Reiki has many of the same problems as ceremonial magick in terms of being subject to scientific evaluation. The practitioner is such an important variable that repeatable experiments are difficult to set up and most of the healing effect is based on probability shifts. So in order to really do a good scientific study you need an enormous sample set to determine whether or not the practice is working.
Studies like this have been done with acupuncture, but they have taken many years to do. I remember some of those going on it the late 1980's when I was in college. One of my classes was on psychoneuroimmunology, and some of what it covered included attempts by neuroscientists to figure out what acupuncture was and how it worked. The most recent studies have shown a significant difference between subjects treated with needles and those who received no treatment, but there is little difference between groups in terms of whether or not the needles are placed in the "appropriate" locations for specific illnesses. Even after all these years, accupuncture looks like it's doing "something", but scientists still aren't quite sure what.
Even though such a study of Reiki would be similarly difficult, it's kind of interesting seeing this scientific criticism coming from the Catholic Church. To be fair, the Catholics come out in favor of mainstream science at least as much as other churches do if not moreso, as in the debate over creationism in which the Roman Catholic Church sided with the scientific community even though it was originally a Catholic who came up with the 6000-year-old Earth model that modern creationists support. But doesn't the Catholic Church also teach that you can be healed by prayer? What makes Reiki different?
Examining descriptions of Reiki as a "spiritual" kind of healing, the guidelines say there is a radical difference between Reiki therapy and healing by divine power.
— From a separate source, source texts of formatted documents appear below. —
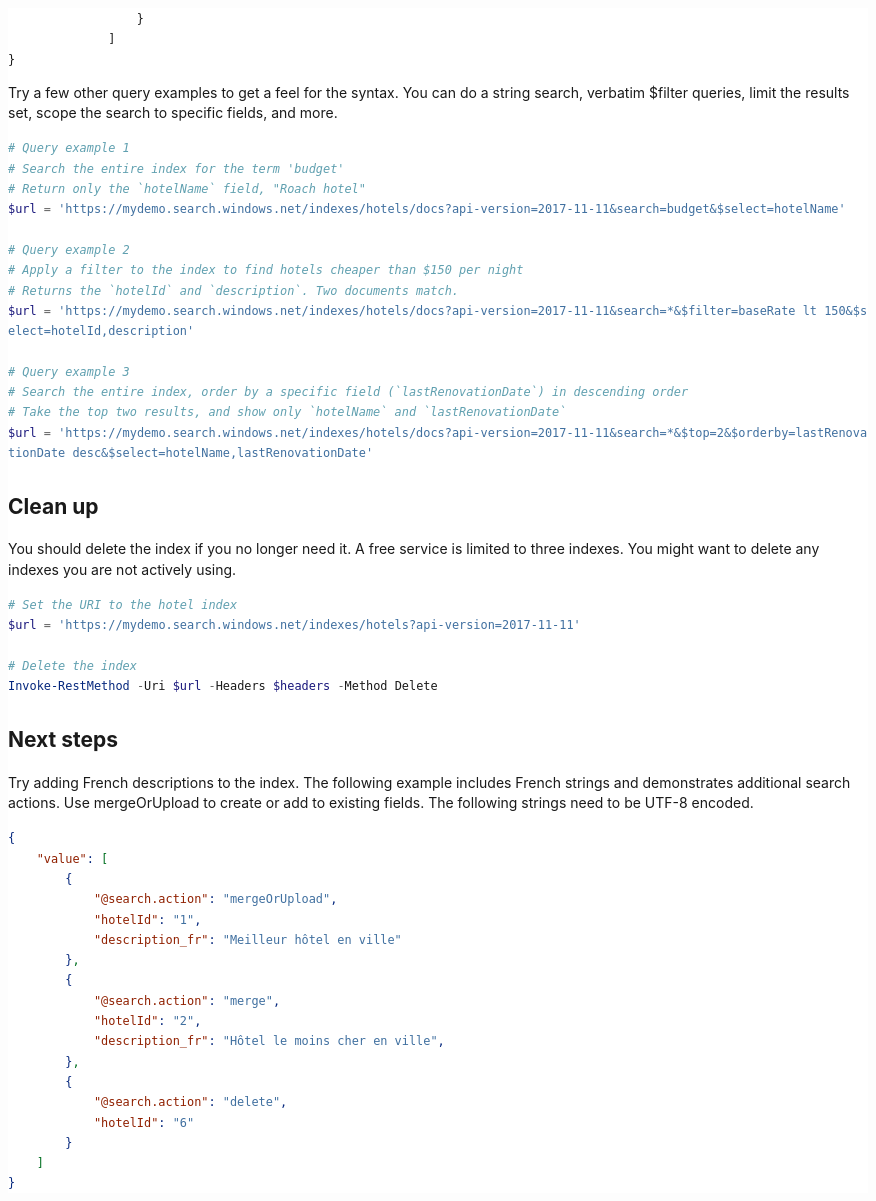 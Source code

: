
 ```
                  }
              ]
}
```

Try a few other query examples to get a feel for the syntax. You can do a string search, verbatim $filter queries, limit the results set, scope the search to specific fields, and more.

```powershell
# Query example 1
# Search the entire index for the term 'budget'
# Return only the `hotelName` field, "Roach hotel"
$url = 'https://mydemo.search.windows.net/indexes/hotels/docs?api-version=2017-11-11&search=budget&$select=hotelName'

# Query example 2 
# Apply a filter to the index to find hotels cheaper than $150 per night
# Returns the `hotelId` and `description`. Two documents match.
$url = 'https://mydemo.search.windows.net/indexes/hotels/docs?api-version=2017-11-11&search=*&$filter=baseRate lt 150&$select=hotelId,description'

# Query example 3
# Search the entire index, order by a specific field (`lastRenovationDate`) in descending order
# Take the top two results, and show only `hotelName` and `lastRenovationDate`
$url = 'https://mydemo.search.windows.net/indexes/hotels/docs?api-version=2017-11-11&search=*&$top=2&$orderby=lastRenovationDate desc&$select=hotelName,lastRenovationDate'
```
## Clean up 

You should delete the index if you no longer need it. A free service is limited to three indexes. You might want to delete any indexes you are not actively using.

```powershell
# Set the URI to the hotel index
$url = 'https://mydemo.search.windows.net/indexes/hotels?api-version=2017-11-11'

# Delete the index
Invoke-RestMethod -Uri $url -Headers $headers -Method Delete
```

## Next steps

Try adding French descriptions to the index. The following example includes French strings and demonstrates additional search actions. Use mergeOrUpload to create or add to existing fields. The following strings need to be UTF-8 encoded.

```json
{
    "value": [
        {
            "@search.action": "mergeOrUpload",
            "hotelId": "1",
            "description_fr": "Meilleur hôtel en ville"
        },
        {
            "@search.action": "merge",
            "hotelId": "2",
            "description_fr": "Hôtel le moins cher en ville",
        },
        {
            "@search.action": "delete",
            "hotelId": "6"
        }
    ]
}
``` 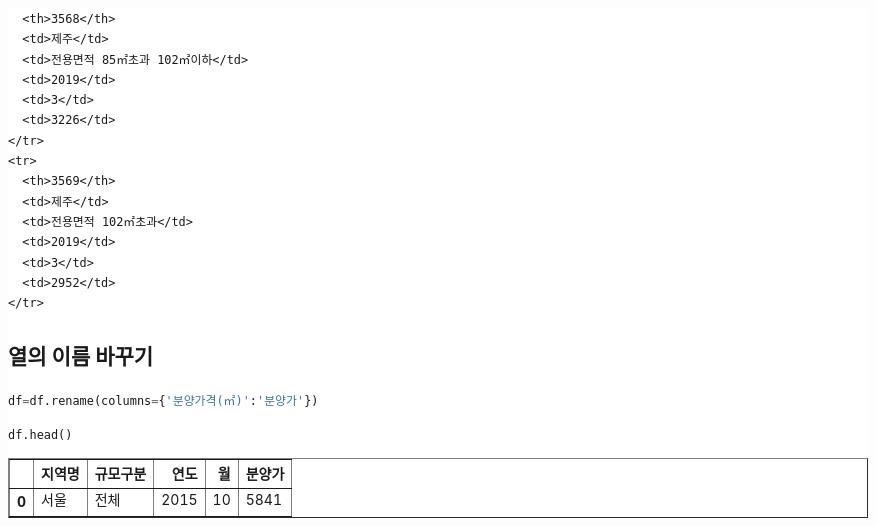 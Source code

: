       <th>3568</th>
      <td>제주</td>
      <td>전용면적 85㎡초과 102㎡이하</td>
      <td>2019</td>
      <td>3</td>
      <td>3226</td>
    </tr>
    <tr>
      <th>3569</th>
      <td>제주</td>
      <td>전용면적 102㎡초과</td>
      <td>2019</td>
      <td>3</td>
      <td>2952</td>
    </tr>
  </tbody>
</table>
</div>



## 열의 이름 바꾸기


```python
df=df.rename(columns={'분양가격(㎡)':'분양가'})
```


```python
df.head()
```




<div>
<style scoped>
    .dataframe tbody tr th:only-of-type {
        vertical-align: middle;
    }

    .dataframe tbody tr th {
        vertical-align: top;
    }
    
    .dataframe thead th {
        text-align: right;
    }
</style>
<table border="1" class="dataframe">
  <thead>
    <tr style="text-align: right;">
      <th></th>
      <th>지역명</th>
      <th>규모구분</th>
      <th>연도</th>
      <th>월</th>
      <th>분양가</th>
    </tr>
  </thead>
  <tbody>
    <tr>
      <th>0</th>
      <td>서울</td>
      <td>전체</td>
      <td>2015</td>
      <td>10</td>
      <td>5841</td>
"For Christians the access to divine healing is by prayer to Christ as Lord and Savior, while the essence of Reiki is not a prayer but a technique that is passed down from the 'Reiki Master' to the pupil, a technique that once mastered will reliably produce the anticipated results."
Shorter Catholic Church:
(1) Magick is okay as long as it's our magick, but otherwise it's bad.
(2) If magick works you shouldn't use it.
As a magician neither of those arguments makes very much sense to me. As far as (1) goes, many religious systems try to monopolize the magick use of their followers according to what they believe is the only "correct" or "authorized" system and the Roman Catholic Church has a particularly long history of doing just that going back over a thousand years. However, the universality of magical practices across different spiritual traditions would seem to imply that regardless of what any particular groups says, there are a lot of ways to make magick work.
I find (2) even more incomprehensible - it sounds as if the Roman Catholic Church is implying that you shouldn't make use of any magical practice that works well. I suppose this may just be an extension of (1) in that functional magick that doesn't fit the Catholic paradigm could undermine their monopoly on the "proper" use of magical powers.